Britanniens Bauern gegen Tierimpfung

Bei der Bekämpfung von MKS läuft Premierminister Blair die Zeit davon, denn im Juni soll gewählt werden

DUBLIN taz ■ Britanniens Bauern wollen ihre Tiere nicht gegen die Maul- und Klauenseuche impfen lassen, und die Regierung kann sie nicht dazu zwingen. Dazu müsste sie ein Gesetz erlassen. Premierminister Tony Blair wollte entgegen ursprünglichen Absichten in Cumbria und Devon, den beiden Grafschaften, die am schwersten von der Seuche betroffen sind, Impfungen für Tiere im Umkreis eines infizierten Hofs einführen. In den Arbeitsämtern der Grafschaften hingen bereits Stellenausschreibungen für Fachleute aus, die das Impfprogramm umsetzen sollen.

Grund für den Meinungsumschwung ist, dass man mit der Beseitigung der getöteten Tiere nicht nachkommt. Mehr als 400.000 Kadaver liegen auf den Weiden, rund eine halbe Million Tiere soll noch getötet werden. Blair weiß, dass es nicht zu schaffen ist, infizierte Tiere binnen 24 Stunden nach der Diagnose zu töten. Tierärzte sagen jedoch, dass diese Frist unabdingbar ist, will man die Verbreitung der Seuche einschränken.

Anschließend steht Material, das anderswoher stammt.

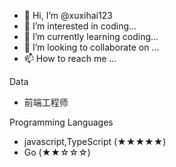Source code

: - 👋 Hi, I’m @xuxihai123
- 👀 I’m interested in coding...
- 🌱 I’m currently learning coding...
- 💞️ I’m looking to collaborate on ...
- 📫 How to reach me ...

Data

- 前端工程师

Programming Languages

- javascript,TypeScript (★★★★★)
- Go (★★☆☆☆)


<!---
xuxihai123/xuxihai123 is a ✨ special ✨ repository because its `README.md` (this file) appears on your GitHub profile.
You can click the Preview link to take a look at your changes.
--->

Blair läuft die Zeit davon. Er benötigt Zahlen, die belegen, dass die Epidemie unter Kontrolle ist, bevor er die Parlamentswahlen ausruft. Einmal musste er den Termin bereits verschieben, nun soll am 7. Juni gewählt werden. David King, der Chefwissenschaftler der Regierung, ist optimistisch. Die Seuche sei „vollkommen unter Kontrolle“, sagte er. Es gebe weniger als 20 neue Fälle pro Tag, und alle zwei Wochen halbiere sich die Zahl. Gleichzeitig sprach er sich jedoch für Impfungen aus, weil die Rinder sehr bald auf die Weiden getrieben werden. Dadurch erhöhe sich die Gefahr der Ausbreitung der Seuche. Den Bauern bleibt jedoch gar nichts anderes übrig, da die Wintervorräte an Futtermitteln zu Ende gehen.

Der Bauernverband ist gegen Impfungen. Wirtschaftliche Erwägungen spielen die Hauptrolle: Im Fall eines Impfprogramms würde Britannien den Status als seuchenfreies Land verlieren und könnte mindestens ein Jahr lang kein Fleisch exportieren. Ohne Impfungen könnte man dagegen schon drei Monate nach dem letzten Fall exportieren. Der Exportmarkt ist 1,3 Milliarden Pfund im Jahr wert. Befürworter der Impfungen argumentieren, dass dieser Markt ohnehin verloren sei.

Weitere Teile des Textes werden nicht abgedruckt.